Very tiring and counterproductive in the long run, I think to some extent this is what killed Perl, simply that no matter how good the language was/is regular people simply don't want to be associated with fanatics and recognize that no tool will ever be perfect.
I think some of it may come from being forced to use X language, and then finding Y language, and realizing that it fits your mindset perfectly, and deciding that everyone using X must be idiots. Ie, these partisans were exposed to other languages, but never particularly liked them, until this new thing came along that seemed like a revelation. The zeal of a convert, sort of thing.

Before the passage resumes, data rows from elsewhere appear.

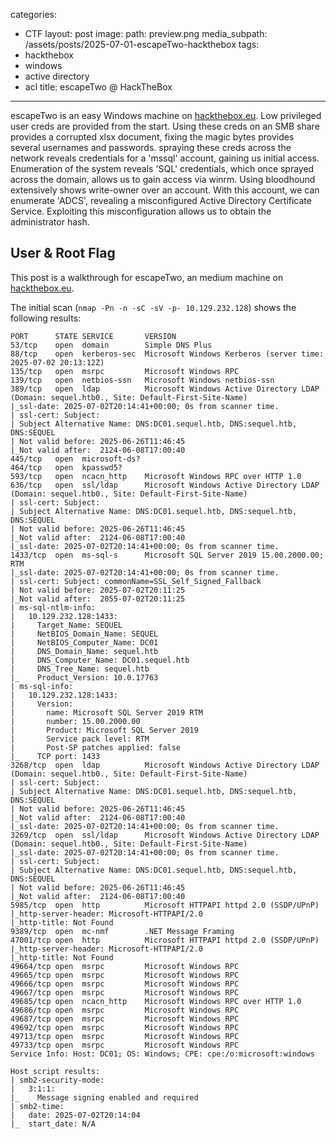 categories:
- CTF
layout: post
image:
  path: preview.png
media_subpath: /assets/posts/2025-07-01-escapeTwo-hackthebox
tags:
- hackthebox
- windows
- active directory
- acl
title: escapeTwo @ HackTheBox
---
escapeTwo is an easy Windows machine on [hackthebox.eu](https://www.hackthebox.eu). Low privileged user creds are provided from the start. Using these creds on an SMB share provides a corrupted xlsx document, fixing the magic bytes provides several usernames and passwords. spraying these creds across the network reveals credentials for a 'mssql' account, gaining us initial access. Enumeration of the system reveals 'SQL' credentials, which once sprayed across the domain, allows us to gain access via winrm. Using bloodhound extensively shows write-owner over an account. With this account, we can enumerate 'ADCS', revealing a misconfigured Active Directory Certificate Service. Exploiting this misconfiguration allows us to obtain the administrator hash.

## User & Root Flag
This post is a walkthrough for escapeTwo, an medium machine on [hackthebox.eu](https://www.hackthebox.eu). 

The initial scan (`nmap -Pn -n -sC -sV -p- 10.129.232.128`) shows the following results:
```
PORT      STATE SERVICE       VERSION
53/tcp    open  domain        Simple DNS Plus
88/tcp    open  kerberos-sec  Microsoft Windows Kerberos (server time: 2025-07-02 20:13:12Z)
135/tcp   open  msrpc         Microsoft Windows RPC
139/tcp   open  netbios-ssn   Microsoft Windows netbios-ssn
389/tcp   open  ldap          Microsoft Windows Active Directory LDAP (Domain: sequel.htb0., Site: Default-First-Site-Name)
|_ssl-date: 2025-07-02T20:14:41+00:00; 0s from scanner time.
| ssl-cert: Subject: 
| Subject Alternative Name: DNS:DC01.sequel.htb, DNS:sequel.htb, DNS:SEQUEL
| Not valid before: 2025-06-26T11:46:45
|_Not valid after:  2124-06-08T17:00:40
445/tcp   open  microsoft-ds?
464/tcp   open  kpasswd5?
593/tcp   open  ncacn_http    Microsoft Windows RPC over HTTP 1.0
636/tcp   open  ssl/ldap      Microsoft Windows Active Directory LDAP (Domain: sequel.htb0., Site: Default-First-Site-Name)
| ssl-cert: Subject: 
| Subject Alternative Name: DNS:DC01.sequel.htb, DNS:sequel.htb, DNS:SEQUEL
| Not valid before: 2025-06-26T11:46:45
|_Not valid after:  2124-06-08T17:00:40
|_ssl-date: 2025-07-02T20:14:41+00:00; 0s from scanner time.
1433/tcp  open  ms-sql-s      Microsoft SQL Server 2019 15.00.2000.00; RTM
|_ssl-date: 2025-07-02T20:14:41+00:00; 0s from scanner time.
| ssl-cert: Subject: commonName=SSL_Self_Signed_Fallback
| Not valid before: 2025-07-02T20:11:25
|_Not valid after:  2055-07-02T20:11:25
| ms-sql-ntlm-info: 
|   10.129.232.128:1433: 
|     Target_Name: SEQUEL
|     NetBIOS_Domain_Name: SEQUEL
|     NetBIOS_Computer_Name: DC01
|     DNS_Domain_Name: sequel.htb
|     DNS_Computer_Name: DC01.sequel.htb
|     DNS_Tree_Name: sequel.htb
|_    Product_Version: 10.0.17763
| ms-sql-info: 
|   10.129.232.128:1433: 
|     Version: 
|       name: Microsoft SQL Server 2019 RTM
|       number: 15.00.2000.00
|       Product: Microsoft SQL Server 2019
|       Service pack level: RTM
|       Post-SP patches applied: false
|_    TCP port: 1433
3268/tcp  open  ldap          Microsoft Windows Active Directory LDAP (Domain: sequel.htb0., Site: Default-First-Site-Name)
| ssl-cert: Subject: 
| Subject Alternative Name: DNS:DC01.sequel.htb, DNS:sequel.htb, DNS:SEQUEL
| Not valid before: 2025-06-26T11:46:45
|_Not valid after:  2124-06-08T17:00:40
|_ssl-date: 2025-07-02T20:14:41+00:00; 0s from scanner time.
3269/tcp  open  ssl/ldap      Microsoft Windows Active Directory LDAP (Domain: sequel.htb0., Site: Default-First-Site-Name)
|_ssl-date: 2025-07-02T20:14:41+00:00; 0s from scanner time.
| ssl-cert: Subject: 
| Subject Alternative Name: DNS:DC01.sequel.htb, DNS:sequel.htb, DNS:SEQUEL
| Not valid before: 2025-06-26T11:46:45
|_Not valid after:  2124-06-08T17:00:40
5985/tcp  open  http          Microsoft HTTPAPI httpd 2.0 (SSDP/UPnP)
|_http-server-header: Microsoft-HTTPAPI/2.0
|_http-title: Not Found
9389/tcp  open  mc-nmf        .NET Message Framing
47001/tcp open  http          Microsoft HTTPAPI httpd 2.0 (SSDP/UPnP)
|_http-server-header: Microsoft-HTTPAPI/2.0
|_http-title: Not Found
49664/tcp open  msrpc         Microsoft Windows RPC
49665/tcp open  msrpc         Microsoft Windows RPC
49666/tcp open  msrpc         Microsoft Windows RPC
49667/tcp open  msrpc         Microsoft Windows RPC
49685/tcp open  ncacn_http    Microsoft Windows RPC over HTTP 1.0
49686/tcp open  msrpc         Microsoft Windows RPC
49687/tcp open  msrpc         Microsoft Windows RPC
49692/tcp open  msrpc         Microsoft Windows RPC
49713/tcp open  msrpc         Microsoft Windows RPC
49733/tcp open  msrpc         Microsoft Windows RPC
Service Info: Host: DC01; OS: Windows; CPE: cpe:/o:microsoft:windows

Host script results:
| smb2-security-mode: 
|   3:1:1: 
|_    Message signing enabled and required
| smb2-time: 
|   date: 2025-07-02T20:14:04
|_  start_date: N/A
```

I haven't spent enough time with Forth or Rust to say, but I can see why both of them could seem like that to people. Forth, especially, has a sort of philosophical/hacker bent that is inherently appealing to a certain kind of person (including me!). Whereas I can't imagine Java ever winning someone over like that (though I'm sure it has).
I've met a lot more FORTH fanatics, people for whom FORTH was the answer no matter the problem; people who just would not shut up about how superior and fantastic it was, and have you seen the light, brother? Okay, most of them weren't that bad, but a few were (one guy I worked with got fired because (a) he told his boss that FORTH was all he was going to use, (b) the FORTH runtime was over half of his code budget and he had kinda been keeping that secret, and (c) none of that fantastically <insert some adjectives here> FORTH code was compatible with the ROM it needed to run on . . . so you can imagine that fun little tete a tete).
Whatever the languages's wins or faults, it's still a great idea to write your own FORTH at some point. It's a ton of fun, and quite instructive when you've gotten a fully functional programming environment that fits in a few tens of kilobytes.